Erschienen am 20.01.2013

Die Welt am Sonntag

Rot-Grün will mit öffentlichen Verkehrsmitteln gegen die Staus auf den Straßen von NRW ankämpfen. Das könnte teuer werden

Ob sie mit Bussen oder Bahnen schneller zur Arbeit gekommen wären? Hunderttausende Autofahrer dürften sich diese Frage Anfang der Woche gestellt haben, als sie auf Autobahnen und im Innenstadtverkehr feststeckten, zentimeterweise dahintuckerten und den Radiomeldungen von Staus ab zehn Kilometer Länge lauschten.

Dem ÖPNV bot das wetterbedingte Stauchaos an Rhein und Ruhr somit eine Chance, für sich zu werben. Allein: Sie wurde vertan. Denn auch bei Bussen, Bahnen und Regionalzügen kam es aufgrund von Schnee und Eis zu teils massiven Verspätungen und Ausfällen.

Das Timing war also ungünstig für den jüngsten Pro-ÖPNV-Vorstoß des Verkehrsministeriums.
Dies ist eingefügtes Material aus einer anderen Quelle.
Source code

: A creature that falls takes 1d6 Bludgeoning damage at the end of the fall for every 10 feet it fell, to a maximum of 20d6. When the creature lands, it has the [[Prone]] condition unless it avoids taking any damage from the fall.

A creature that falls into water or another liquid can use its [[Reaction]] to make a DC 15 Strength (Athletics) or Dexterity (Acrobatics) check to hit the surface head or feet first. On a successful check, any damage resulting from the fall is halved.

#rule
Dessen Kommission für die Zukunft öffentlicher Verkehrsmittel präsentierte nun eine Art Masterplan, um das Fahren mit Bus, Bahn und Regionalzug so attraktiv zu gestalten, dass Autofahrer vermehrt auf die Öffentlichen umsteigen.

Ambitioniert ist dieses Ziel allemal. Bislang jedenfalls macht der private Auto- und Motorradverkehr 80 Prozent aller Fahrten aus. Die Bürger ziehen das Auto Bussen und Bahnen eindeutig vor. Ist es da überhaupt möglich, den ÖPNV zu einer überzeugenden Alternative aufzupeppen? Nötig wäre es. Nähmen Bus und Bahn ein Stück des Autoverkehrs auf, würde dies Staus abbauen und Autofahrer erfreuen, aber auch den auf freie Straßen angewiesenen Standort NRW stützen. Immerhin ereignen sich in NRW 30 Prozent aller bundesweiten Staus (mit steigender Tendenz). Eine Wende hin zum ÖPNV würde obendrein den Ausstoß klima- und gesundheitsschädigender Abgase reduzieren, so bestätigen Regierung und Opposition übereinstimmend.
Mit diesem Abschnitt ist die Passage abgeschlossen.